C# compare lists in a resource efficient way

167 Views Asked by At

this code works if string in list2 matches string in list1 and it is time efficient when it comes to larger lists

var firstNotSecond = list1.Except(list2).ToList();

however I'm trying to tweak it so that it would work if string in list2 contains a string in list1. So say if:

--list2 strings:

"john,sally,michael"
"tim,sally,andrew"
"stuart,bill,tom"

--list1 strings:

"sally"
"joe"

--final list would contain only last string from list2 as first two .Contains

"stuart,bill,tom"

I'm looking for the most time/resources efficient way to do this - the straight forward implementation with essentially two nested loops (with or without LINQ) is O(len(list1) * len(list2) ) - ideally I'd like same O(max(len(list1), len(list2))) as with .Except, but anything better than essentially n^2 is welcome.

4

There are 4 best solutions below

0
On BEST ANSWER

Here's a two liner, along the lines of what Optional Option was thinking:

var hash = new HashSet<string>(list1);
var reducedList2 = list2.Where(s => s.Split(',').All(e => !hash.Contains(e))).ToList();
  • Put sally and joe in the lookup

  • Enumerate the list of csv strings, splitting them and rejecting them if any element in the csv is in the lookup (implemented here as "accept them if all elements are not in the lookup")

Few unavoidable(unless you want to change your data storage) nasties though, I think. If you don't truly need a List out at the end and could work with an enumerable, remove the ToList to avoid an expensive copy operation

It could be a lot better by being a linked list of node that have string arrays instead of a list of strings that are csv- no splitting and efficient removal of nodes.
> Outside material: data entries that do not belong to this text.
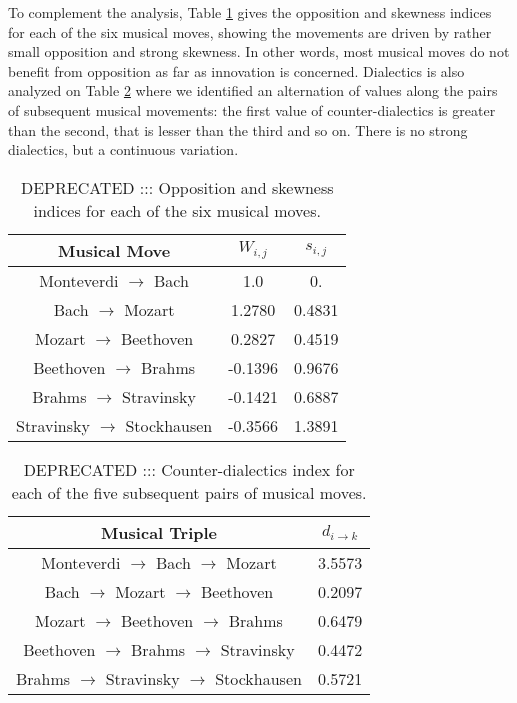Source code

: \documentclass[
 aip,
 jmp,
 amsmath,amssymb,
 reprint,
]{revtex4-1}
\begin{document}
To complement the analysis, Table \ref{tab:tableOI} gives the
opposition and skewness indices for each of the six musical moves,
showing the movements are driven by rather small opposition and strong
skewness. In other words, most musical moves do not benefit from
opposition as far as innovation is concerned. Dialectics is also analyzed on Table
\ref{tab:tableE} where we identified an alternation of values along
the pairs of subsequent musical movements: the first value of
counter-dialectics is greater than the second, that is lesser than the
third and so on. There is no strong
dialectics, but a continuous variation.

\begin{table}[ht]
\caption{\label{tab:tableOI}DEPRECATED ::: Opposition and skewness indices for each
of the six musical moves.}

\begin{tabular}{|c||c|c|}
\hline
Musical Move & $W_{i,j}$ & $s_{i,j}$ \\
\hline \hline

 Monteverdi $\to$ Bach             &   1.0     &  0.      \\
 Bach $\to$ Mozart                 &   1.2780  &  0.4831  \\
 Mozart $\to$ Beethoven            &   0.2827  &  0.4519  \\
 Beethoven $\to$ Brahms            &  -0.1396  &  0.9676  \\
 Brahms $\to$ Stravinsky           &  -0.1421  &  0.6887  \\
 Stravinsky $\to$ Stockhausen      &  -0.3566  &  1.3891  \\

\hline
\end{tabular}
\end{table}

\begin{table}[ht]
\caption{\label{tab:tableE} DEPRECATED ::: Counter-dialectics index for each
of the five subsequent pairs of musical moves.}

\begin{tabular}{|c||c|}
\hline
Musical Triple & $d_{i \rightarrow k}$ \\
\hline \hline

 Monteverdi $\to$ Bach $\to$ Mozart          &     3.5573  \\
 Bach $\to$ Mozart $\to$ Beethoven           &     0.2097  \\
 Mozart $\to$ Beethoven $\to$ Brahms         &     0.6479  \\
 Beethoven $\to$ Brahms $\to$ Stravinsky     &     0.4472  \\
 Brahms $\to$ Stravinsky $\to$ Stockhausen   &     0.5721  \\

\hline
\end{tabular}
\end{table}
\end{document}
Internally there will be a lot of list resizing and data shuffling with your current storage solution

0
On

The process essentially has to be O(nm) as each item has to be compared to the others. There is a way to build a trie and traverse if you really need to be efficient for extremely larger string sets.

Without building a trie, you can use a more simpler dictionary for lookups.
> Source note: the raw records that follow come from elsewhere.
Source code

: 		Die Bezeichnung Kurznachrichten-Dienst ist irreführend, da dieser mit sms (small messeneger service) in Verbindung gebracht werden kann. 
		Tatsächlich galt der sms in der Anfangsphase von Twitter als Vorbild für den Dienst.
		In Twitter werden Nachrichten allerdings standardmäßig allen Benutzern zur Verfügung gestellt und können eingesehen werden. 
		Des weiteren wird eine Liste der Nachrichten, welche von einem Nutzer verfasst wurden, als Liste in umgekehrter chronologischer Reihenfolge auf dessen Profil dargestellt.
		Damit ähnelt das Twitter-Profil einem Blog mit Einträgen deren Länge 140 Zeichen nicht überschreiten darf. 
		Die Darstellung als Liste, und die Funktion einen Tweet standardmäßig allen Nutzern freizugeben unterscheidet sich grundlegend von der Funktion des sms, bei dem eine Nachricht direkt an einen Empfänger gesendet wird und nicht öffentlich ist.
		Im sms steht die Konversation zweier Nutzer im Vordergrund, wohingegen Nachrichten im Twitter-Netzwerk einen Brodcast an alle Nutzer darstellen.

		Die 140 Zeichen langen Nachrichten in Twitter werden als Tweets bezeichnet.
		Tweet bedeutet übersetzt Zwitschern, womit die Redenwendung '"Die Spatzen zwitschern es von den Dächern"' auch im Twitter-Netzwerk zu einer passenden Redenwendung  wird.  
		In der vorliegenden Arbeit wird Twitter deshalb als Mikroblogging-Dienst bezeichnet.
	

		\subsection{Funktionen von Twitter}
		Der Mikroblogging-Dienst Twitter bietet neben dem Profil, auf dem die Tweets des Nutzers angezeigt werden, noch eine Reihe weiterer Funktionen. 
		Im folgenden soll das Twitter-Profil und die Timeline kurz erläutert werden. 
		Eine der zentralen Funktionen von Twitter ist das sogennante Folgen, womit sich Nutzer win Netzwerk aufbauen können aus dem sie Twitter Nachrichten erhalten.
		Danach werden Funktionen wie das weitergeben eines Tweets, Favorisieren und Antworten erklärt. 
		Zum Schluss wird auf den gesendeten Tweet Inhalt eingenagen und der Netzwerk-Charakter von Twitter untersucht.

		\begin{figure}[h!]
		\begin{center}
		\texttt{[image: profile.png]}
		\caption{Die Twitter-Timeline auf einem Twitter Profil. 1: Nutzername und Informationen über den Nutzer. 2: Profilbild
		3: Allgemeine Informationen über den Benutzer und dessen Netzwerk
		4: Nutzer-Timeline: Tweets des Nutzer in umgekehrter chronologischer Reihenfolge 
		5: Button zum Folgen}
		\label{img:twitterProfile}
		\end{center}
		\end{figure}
This will cut down a little on the process in a simpler approach by using O(1) to lookup matches, making this more of O(list2.length*list1.length) instead of having to compare each value. This will only improve performance for situations where the lists are longer and the O(1) lookup helps.
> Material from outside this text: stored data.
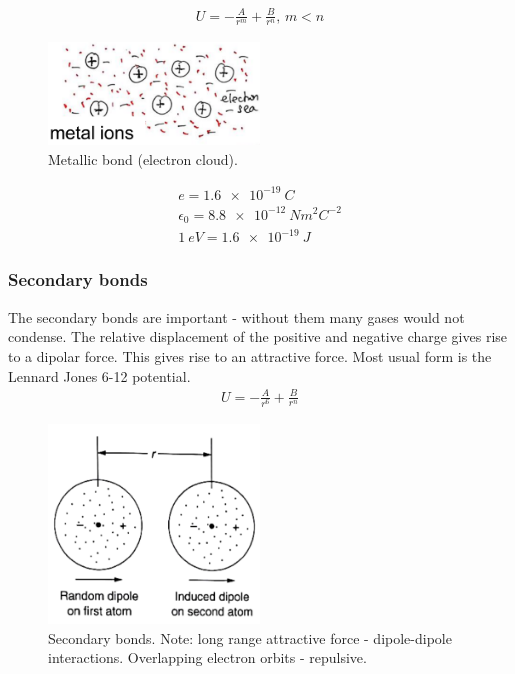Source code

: \begin{gather}
	U = -\frac{A}{r^m} + \frac{B}{r^n}, \, m<n
\end{gather}
\begin{figure}[H]
	\centering
	\includegraphics[width = 0.5\textwidth]{./img/figure10.png}
	\caption{Metallic bond (electron cloud).}
\end{figure}
\begin{gather}
	e = \SI{1.6e-19}{C}\\
	\epsilon_0 = \SI{8.8e-12}{Nm^2C^{-2}}\\
	\SI{1}{eV} = \SI{1.6e-19}{J}
\end{gather}
\subsubsection{Secondary bonds}
The secondary bonds are important - without them many gases would not condense. The relative displacement of the positive and negative charge gives rise to a dipolar force. This gives rise to an attractive force. Most usual form is the Lennard Jones 6-12 potential.
\begin{gather}
	U = -\frac{A}{r^6} + \frac{B}{r^n}
\end{gather}
\begin{figure}[H]
	\centering
	\includegraphics[width = 0.5\textwidth]{./img/figure11.png}
	\caption{Secondary bonds. Note: long range attractive force -  dipole-dipole interactions. Overlapping electron orbits - repulsive.}
\end{figure}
var list2Dict= list2.Select(l => l.ToDictionary( k => k, v => 0) ).ToList();
var result = list2.Where((_,i) => !list1.Any(l => list2Dict[i].ContainsKey(l))).ToList();

See it here: https://dotnetfiddle.net/19gOCZ

0
On

You can find the items in list1 Where All of the items in list2 are not contained by the list1 item using System.Linq extension methods:

var final = list1.Where(l1 => list2.All(l2 => !l1.Contains(l2))).ToList();

If you want to do a case-insensitive comparison, you can use the IndexOf method, along with StringComparison.OrdinalIgnoreCase (which returns -1 if the item is not found):

var final = list1.Where(l1 => list2.All(l2 =>
    l1.IndexOf(l2, StringComparison.OrdinalIgnoreCase) < 0))
    .ToList();
0
On

You can split l2 and convert it to a HashSets, so the .Contains will have complexity O(1), and the whole algorithm will just have O(n)

public static List<string> ListExcept(this List<string> l1, List<string> l2)
{
    IEnumerable<HashSet<string>> listOfHashes = l1.Select(x => x.Split(',').ToHashSet());
    IEnumerable<HashSet<string>> finalLists = listOfHashes.Where(hash => l2.All(x => !hash.Contains(x)));
    IEnumerable<string> joined = finalLists.Select(x => x.Aggregate("", (s, s1) => s + s1 + ",")[..^1]);

    return joined.ToList();
}

Obviously you can join the calls, I split them and specified the types explicitly to make it clearer.

And then you can just call it as:

l2.ListExcept(l1);